Monday, April 6, 2009

Kredit Program di Persimpangan Jalan (?)


Akhir pekan lalu, Bank Indonesia kembali menurunkan suku bunga acuan (BI Rate) sehingga menjadi 7,5%. Bila dilihat kembali, sejak Desember 2008 lalu, BI telah menurunkan tingkat bunga acuan ini sebanyak empat kali dengan penurunan sebesar 200 basis poin (sekira 2%). Melongok ke belakang, progresivitas BI menurunkan suku bunga acuan ini tidak terlepas dari kondisi makro ekonomi yang terjadi secara global dan berdampak signifikan bagi perekonomian nasional, terutama untuk menekan laju inflasi akibat kenaikan harga minyak dunia. Setidaknya, kondisi itulah yang menjadi pertimbangan utama BI sebagaimana diungkapkan oleh Gubernur BI Boediono (Tempo,6/4).

Penurunan BI rate diharapkan dapat memicu aktifitas pembiayaan yang dilakukan perbankan, yaitu dengan menurunkan interest rate. Upaya peningkatan pembiayaan bagi sektor-sektor produktif, merupakan salah satu alternatif solusi untuk mengurangi dampak inflasi dan ancaman krisis ekonomi. Namun, pada saat bersamaan, kondisi likuiditas perbankan berada dalam kondisi yang kurang menggembirakan. Dampak krisis pembiayaan sub-prime morgage di AS ternyata memberikan efek domino bagi pasar uang domestik, sehingga perbankan sangat selektif dalam ekspansi pembiayaan. Akibatnya, sejak akhir Desember 2008 lalu, pembiayaan perbankan menunjukkan kecenderungan menurun, sebaliknya perbankan semakin giat mencari sumber likuiditas dan sepertinya enggan untuk melakukan penyesuaian tingkat bunga kredit, termasuk salah satunya untuk pembiayaan kredit program.

Umumnya, pembiayaan kredit program yang dijalankan Pemerintah dengan bekerja sama dengan Perbankan memiliki struktur pembiayaan mengikuti perkembangan tingkat bunga pasar, yaitu mengikuti tingkat bunga acuan yang ditetapkan oleh bank sentral (BI) atau lembaga penjaminan simpanan (LPS). Memperhatikan kondisi pangsa pembiayaan yang terjadi saat ini, dimana tingkat bunga perbankan tidak lagi mengacu kepada tingkat bunga acuan, tentunya terjadi kondisi perbedaan penerapan tingkat bunga kredit program. Sebagai ilustrasi, rata-rata tingkat bunga kredit komersial yang berlaku saat ini berkisar antara 15% hingga 17%, dimana seharusnya dengan mengacu BI rate 7,5%, maka tingkat bunga ideal berkisar antara 11% hingga 12-12,5%. Untuk kredit program (dengan pola subsidi bunga) misalnya, tingkat bunga rata-rata berkisar 13,25% s.d 14,25% (dengan tingkat bunga LPS saat ini sebesar 8,25%).

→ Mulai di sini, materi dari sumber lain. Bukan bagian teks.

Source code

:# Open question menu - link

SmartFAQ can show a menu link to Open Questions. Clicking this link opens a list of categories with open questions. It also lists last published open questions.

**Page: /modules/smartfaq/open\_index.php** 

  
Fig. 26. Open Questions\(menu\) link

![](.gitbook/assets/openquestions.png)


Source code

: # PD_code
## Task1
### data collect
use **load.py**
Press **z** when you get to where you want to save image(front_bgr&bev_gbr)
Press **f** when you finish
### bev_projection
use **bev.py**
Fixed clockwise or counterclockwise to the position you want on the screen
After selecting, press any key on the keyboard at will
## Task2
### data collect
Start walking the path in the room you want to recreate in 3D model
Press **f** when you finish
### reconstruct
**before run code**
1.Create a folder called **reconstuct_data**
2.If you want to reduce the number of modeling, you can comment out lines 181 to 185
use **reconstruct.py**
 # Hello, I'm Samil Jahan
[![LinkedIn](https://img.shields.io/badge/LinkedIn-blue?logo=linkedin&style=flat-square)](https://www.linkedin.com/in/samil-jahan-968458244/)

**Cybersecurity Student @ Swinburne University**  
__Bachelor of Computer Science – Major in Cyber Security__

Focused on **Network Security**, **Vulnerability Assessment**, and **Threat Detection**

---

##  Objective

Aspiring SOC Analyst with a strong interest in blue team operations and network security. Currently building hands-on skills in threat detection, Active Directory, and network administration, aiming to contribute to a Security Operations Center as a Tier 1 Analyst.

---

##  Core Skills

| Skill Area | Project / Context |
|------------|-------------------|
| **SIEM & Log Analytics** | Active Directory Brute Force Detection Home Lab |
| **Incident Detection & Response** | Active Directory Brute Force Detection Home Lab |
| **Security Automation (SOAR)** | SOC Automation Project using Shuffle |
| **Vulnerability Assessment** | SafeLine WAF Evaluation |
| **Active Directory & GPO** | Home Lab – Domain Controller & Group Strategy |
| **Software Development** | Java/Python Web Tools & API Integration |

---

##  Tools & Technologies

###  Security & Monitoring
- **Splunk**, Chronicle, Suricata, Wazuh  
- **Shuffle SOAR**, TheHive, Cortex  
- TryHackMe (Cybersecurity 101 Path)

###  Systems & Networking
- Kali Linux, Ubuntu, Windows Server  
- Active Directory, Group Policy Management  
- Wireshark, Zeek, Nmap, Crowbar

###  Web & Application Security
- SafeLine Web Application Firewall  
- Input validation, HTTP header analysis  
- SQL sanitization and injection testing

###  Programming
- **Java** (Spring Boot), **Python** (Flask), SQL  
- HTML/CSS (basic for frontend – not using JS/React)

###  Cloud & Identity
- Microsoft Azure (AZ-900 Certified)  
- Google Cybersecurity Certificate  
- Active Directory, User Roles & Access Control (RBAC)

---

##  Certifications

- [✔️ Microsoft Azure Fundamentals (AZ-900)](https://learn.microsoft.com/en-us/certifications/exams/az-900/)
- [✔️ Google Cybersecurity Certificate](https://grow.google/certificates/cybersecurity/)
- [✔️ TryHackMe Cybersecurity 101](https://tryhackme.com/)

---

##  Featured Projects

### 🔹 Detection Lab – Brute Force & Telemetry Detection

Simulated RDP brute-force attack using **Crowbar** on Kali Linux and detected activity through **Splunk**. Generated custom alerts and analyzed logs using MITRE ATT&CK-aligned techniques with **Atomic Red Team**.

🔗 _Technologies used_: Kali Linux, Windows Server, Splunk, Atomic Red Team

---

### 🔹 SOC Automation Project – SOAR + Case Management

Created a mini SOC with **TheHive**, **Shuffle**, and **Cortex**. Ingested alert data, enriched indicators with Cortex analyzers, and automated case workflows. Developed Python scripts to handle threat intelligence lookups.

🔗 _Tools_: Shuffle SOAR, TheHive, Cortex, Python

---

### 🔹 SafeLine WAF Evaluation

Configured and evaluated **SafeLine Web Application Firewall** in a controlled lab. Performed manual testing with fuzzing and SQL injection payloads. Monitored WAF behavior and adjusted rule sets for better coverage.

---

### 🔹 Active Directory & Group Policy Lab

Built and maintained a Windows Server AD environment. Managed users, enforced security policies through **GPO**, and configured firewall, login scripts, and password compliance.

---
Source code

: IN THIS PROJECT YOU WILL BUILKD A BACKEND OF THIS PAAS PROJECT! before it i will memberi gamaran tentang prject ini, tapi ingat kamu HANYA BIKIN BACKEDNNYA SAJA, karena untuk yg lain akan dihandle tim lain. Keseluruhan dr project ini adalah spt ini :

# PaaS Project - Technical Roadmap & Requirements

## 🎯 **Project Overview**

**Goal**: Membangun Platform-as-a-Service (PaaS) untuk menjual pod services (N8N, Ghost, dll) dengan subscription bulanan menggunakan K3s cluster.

Memperhatikan hal tersebut di atas, terdapat perbedaan tingkat bunga yang relatif signifikan antara tingkat bunga pasar dan tingkat bunga kredit program. Dan tentunya, secara logis, alternatif pembiayaan yang dipilih perbankan adalah yang memberikan margin bunga yang lebih menguntungkan. Lalu, bagaimana dengan kredit program?


Strategi kebijakan yang berpihak kepada UMK sepertinya lebih realistis ketimbang Pemerintah menerapkan kebijakan yang cenderung berpihak kepada perbankan. Memang, Pemerintah tidak bisa mengesampingkan kondisi sulit yang sedang dihadapi perbankan, dimana terdapat kecenderungan pada akhir-akhir ini sangat intensif menghimpun sumber-sumber likuiditas (dengan iming-iming bunga deposito tinggi yang jauh dari BI rate. Akibatnya, terjadi perang bunga deposito dengan iming-iming bunga tinggi, yaitu hingga mencapai 11-12%). Tak dapat dipungkiri bahwa, langkah ini dilakukan agar tidak bernasib sama seperti yang dialami oleh Bank Century.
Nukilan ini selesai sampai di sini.